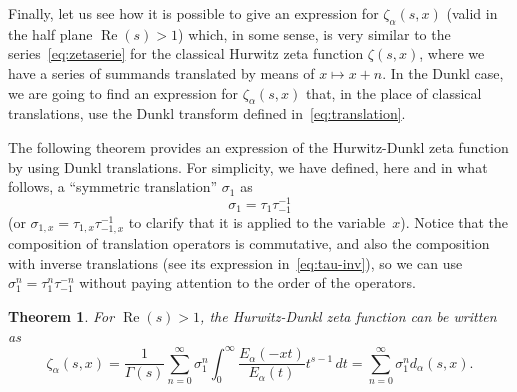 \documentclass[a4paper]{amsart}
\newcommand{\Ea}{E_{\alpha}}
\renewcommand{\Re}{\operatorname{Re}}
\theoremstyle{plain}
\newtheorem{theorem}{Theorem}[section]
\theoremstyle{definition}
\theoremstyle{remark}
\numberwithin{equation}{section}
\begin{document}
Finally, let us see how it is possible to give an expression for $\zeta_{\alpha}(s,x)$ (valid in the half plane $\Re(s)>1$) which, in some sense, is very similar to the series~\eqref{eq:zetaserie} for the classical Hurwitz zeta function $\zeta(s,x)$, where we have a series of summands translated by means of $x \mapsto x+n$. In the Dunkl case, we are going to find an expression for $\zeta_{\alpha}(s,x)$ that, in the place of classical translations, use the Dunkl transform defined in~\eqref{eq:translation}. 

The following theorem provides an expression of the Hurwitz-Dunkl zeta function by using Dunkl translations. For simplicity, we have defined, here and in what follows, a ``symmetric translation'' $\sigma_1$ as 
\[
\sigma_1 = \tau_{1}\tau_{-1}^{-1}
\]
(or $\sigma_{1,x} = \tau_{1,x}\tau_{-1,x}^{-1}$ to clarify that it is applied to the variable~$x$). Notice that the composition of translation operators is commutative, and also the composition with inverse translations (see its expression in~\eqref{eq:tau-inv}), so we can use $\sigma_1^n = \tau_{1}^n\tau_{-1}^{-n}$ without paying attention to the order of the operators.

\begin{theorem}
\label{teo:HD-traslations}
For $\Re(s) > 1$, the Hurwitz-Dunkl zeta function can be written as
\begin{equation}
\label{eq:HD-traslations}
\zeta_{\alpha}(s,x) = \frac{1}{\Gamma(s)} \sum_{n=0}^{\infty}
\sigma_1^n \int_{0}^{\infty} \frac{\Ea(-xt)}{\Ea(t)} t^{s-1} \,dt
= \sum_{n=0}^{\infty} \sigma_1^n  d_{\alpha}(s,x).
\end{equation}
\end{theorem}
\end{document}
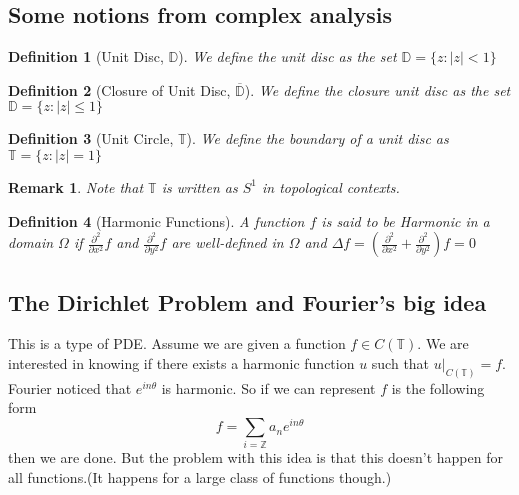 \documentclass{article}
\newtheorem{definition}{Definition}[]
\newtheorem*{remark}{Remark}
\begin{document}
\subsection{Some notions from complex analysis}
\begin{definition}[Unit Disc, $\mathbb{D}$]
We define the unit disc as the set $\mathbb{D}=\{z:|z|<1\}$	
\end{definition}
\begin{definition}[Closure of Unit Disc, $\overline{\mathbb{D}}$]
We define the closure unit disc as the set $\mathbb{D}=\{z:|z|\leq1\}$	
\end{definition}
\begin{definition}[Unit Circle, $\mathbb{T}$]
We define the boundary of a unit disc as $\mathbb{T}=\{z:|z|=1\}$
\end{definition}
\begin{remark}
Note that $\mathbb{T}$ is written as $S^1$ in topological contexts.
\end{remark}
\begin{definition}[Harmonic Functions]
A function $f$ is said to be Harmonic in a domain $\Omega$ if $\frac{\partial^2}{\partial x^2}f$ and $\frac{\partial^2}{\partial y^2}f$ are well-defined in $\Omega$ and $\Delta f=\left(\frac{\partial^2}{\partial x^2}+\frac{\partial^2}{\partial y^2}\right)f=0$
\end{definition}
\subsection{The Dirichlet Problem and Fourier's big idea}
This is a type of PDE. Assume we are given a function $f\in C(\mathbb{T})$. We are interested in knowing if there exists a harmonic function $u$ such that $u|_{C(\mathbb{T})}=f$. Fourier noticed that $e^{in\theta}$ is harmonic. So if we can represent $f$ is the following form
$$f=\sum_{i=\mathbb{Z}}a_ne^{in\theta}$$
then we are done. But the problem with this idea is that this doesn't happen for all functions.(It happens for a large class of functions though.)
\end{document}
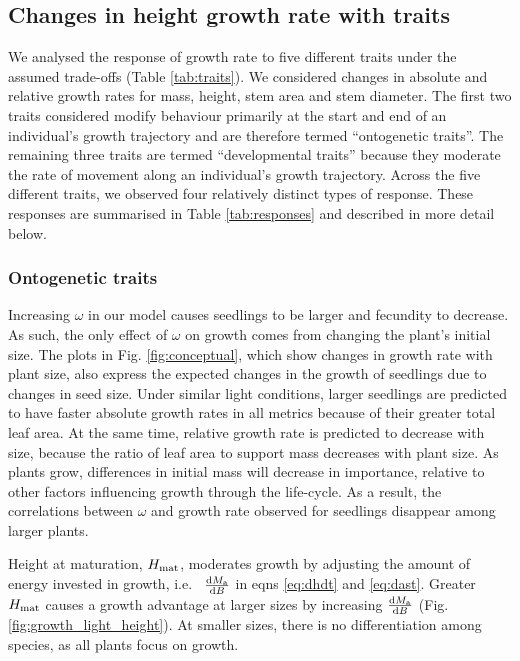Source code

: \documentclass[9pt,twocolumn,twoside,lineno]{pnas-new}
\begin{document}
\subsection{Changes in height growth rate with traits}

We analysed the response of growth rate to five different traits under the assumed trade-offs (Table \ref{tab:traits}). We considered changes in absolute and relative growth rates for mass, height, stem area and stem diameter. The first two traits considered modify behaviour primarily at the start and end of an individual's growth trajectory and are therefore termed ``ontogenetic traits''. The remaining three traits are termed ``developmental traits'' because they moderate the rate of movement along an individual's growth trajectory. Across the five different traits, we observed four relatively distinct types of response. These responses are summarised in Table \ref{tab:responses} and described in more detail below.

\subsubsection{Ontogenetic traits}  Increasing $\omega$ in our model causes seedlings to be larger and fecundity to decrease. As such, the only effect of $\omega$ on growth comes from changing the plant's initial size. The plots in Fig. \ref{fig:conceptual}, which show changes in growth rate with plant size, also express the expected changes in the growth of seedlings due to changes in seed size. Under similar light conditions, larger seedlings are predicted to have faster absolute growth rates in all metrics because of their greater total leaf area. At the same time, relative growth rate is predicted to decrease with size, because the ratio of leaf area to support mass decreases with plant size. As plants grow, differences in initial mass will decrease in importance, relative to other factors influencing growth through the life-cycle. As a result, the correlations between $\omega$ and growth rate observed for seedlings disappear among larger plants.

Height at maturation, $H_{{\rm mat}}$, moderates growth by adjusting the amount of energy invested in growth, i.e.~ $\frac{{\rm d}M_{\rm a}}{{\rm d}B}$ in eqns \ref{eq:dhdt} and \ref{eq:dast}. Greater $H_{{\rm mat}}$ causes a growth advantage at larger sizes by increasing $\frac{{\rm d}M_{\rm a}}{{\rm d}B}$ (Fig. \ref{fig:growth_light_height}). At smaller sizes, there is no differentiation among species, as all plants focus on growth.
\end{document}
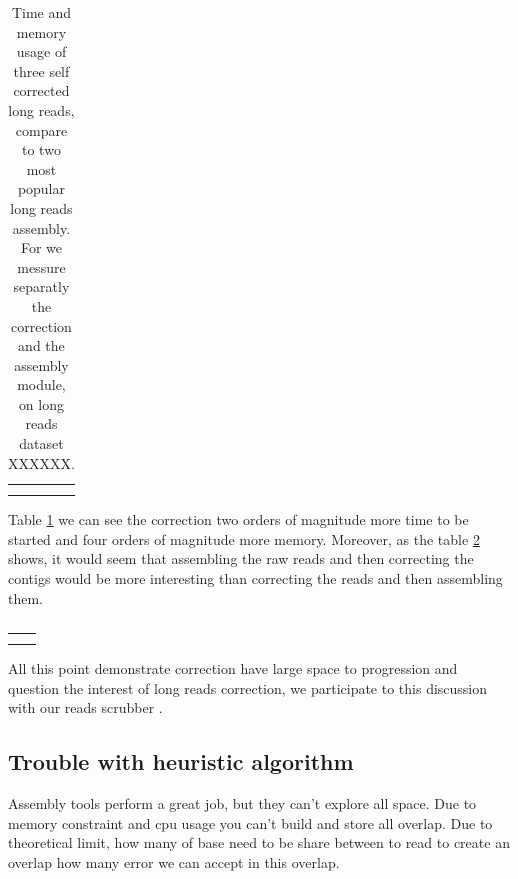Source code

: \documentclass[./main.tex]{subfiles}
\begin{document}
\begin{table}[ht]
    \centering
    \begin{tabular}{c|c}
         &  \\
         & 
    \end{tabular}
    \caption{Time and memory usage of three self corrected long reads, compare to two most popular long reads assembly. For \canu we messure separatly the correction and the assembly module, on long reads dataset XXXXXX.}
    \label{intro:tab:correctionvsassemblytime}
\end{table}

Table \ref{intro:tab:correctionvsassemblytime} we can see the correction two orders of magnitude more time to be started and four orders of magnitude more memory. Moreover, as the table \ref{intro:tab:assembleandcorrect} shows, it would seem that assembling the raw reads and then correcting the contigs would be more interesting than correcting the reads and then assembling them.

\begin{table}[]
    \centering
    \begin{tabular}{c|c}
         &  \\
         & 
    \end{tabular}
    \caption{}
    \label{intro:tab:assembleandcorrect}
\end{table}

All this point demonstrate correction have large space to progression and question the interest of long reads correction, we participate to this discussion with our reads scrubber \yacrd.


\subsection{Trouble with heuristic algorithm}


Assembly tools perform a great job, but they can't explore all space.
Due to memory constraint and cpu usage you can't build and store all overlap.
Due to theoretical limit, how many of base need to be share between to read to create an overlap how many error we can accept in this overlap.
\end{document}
------
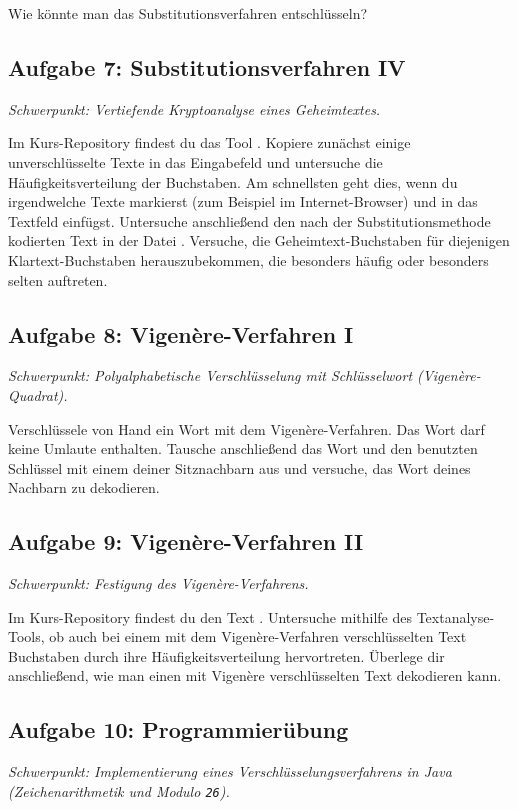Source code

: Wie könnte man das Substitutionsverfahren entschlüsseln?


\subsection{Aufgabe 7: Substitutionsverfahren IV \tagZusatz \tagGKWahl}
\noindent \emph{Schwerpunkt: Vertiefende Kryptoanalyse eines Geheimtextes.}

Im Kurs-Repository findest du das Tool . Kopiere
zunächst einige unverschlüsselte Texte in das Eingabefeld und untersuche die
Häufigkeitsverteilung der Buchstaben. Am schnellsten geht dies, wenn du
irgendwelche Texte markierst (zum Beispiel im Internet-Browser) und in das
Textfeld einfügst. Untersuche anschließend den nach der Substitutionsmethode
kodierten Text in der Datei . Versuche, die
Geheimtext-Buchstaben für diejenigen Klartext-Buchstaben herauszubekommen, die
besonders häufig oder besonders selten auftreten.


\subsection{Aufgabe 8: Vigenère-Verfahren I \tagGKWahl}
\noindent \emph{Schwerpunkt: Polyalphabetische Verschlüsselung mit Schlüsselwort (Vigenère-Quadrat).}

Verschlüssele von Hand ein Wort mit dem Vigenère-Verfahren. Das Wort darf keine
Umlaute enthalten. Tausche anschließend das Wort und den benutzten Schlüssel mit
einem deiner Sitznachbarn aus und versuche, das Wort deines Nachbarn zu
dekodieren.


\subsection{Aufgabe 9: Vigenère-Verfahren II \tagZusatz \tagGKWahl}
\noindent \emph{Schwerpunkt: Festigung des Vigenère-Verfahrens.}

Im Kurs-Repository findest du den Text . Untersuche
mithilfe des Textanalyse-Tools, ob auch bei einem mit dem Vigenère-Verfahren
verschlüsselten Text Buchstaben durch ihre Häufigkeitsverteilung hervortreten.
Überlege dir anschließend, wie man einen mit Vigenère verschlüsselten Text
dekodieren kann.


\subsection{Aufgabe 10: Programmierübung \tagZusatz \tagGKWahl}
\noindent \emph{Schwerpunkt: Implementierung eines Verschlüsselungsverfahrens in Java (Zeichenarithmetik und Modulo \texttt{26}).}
------
Work instructions:
From the line holding "Überlege dir anschließend, wie" to the line holding "Implementierung eines Verschlüsselungsverfahrens", inclusive, restate each line above exactly as written.

The completed task:
Überlege dir anschließend, wie man einen mit Vigenère verschlüsselten Text
dekodieren kann.


\subsection{Aufgabe 10: Programmierübung \tagZusatz \tagGKWahl}
\noindent \emph{Schwerpunkt: Implementierung eines Verschlüsselungsverfahrens in Java (Zeichenarithmetik und Modulo \texttt{26}).}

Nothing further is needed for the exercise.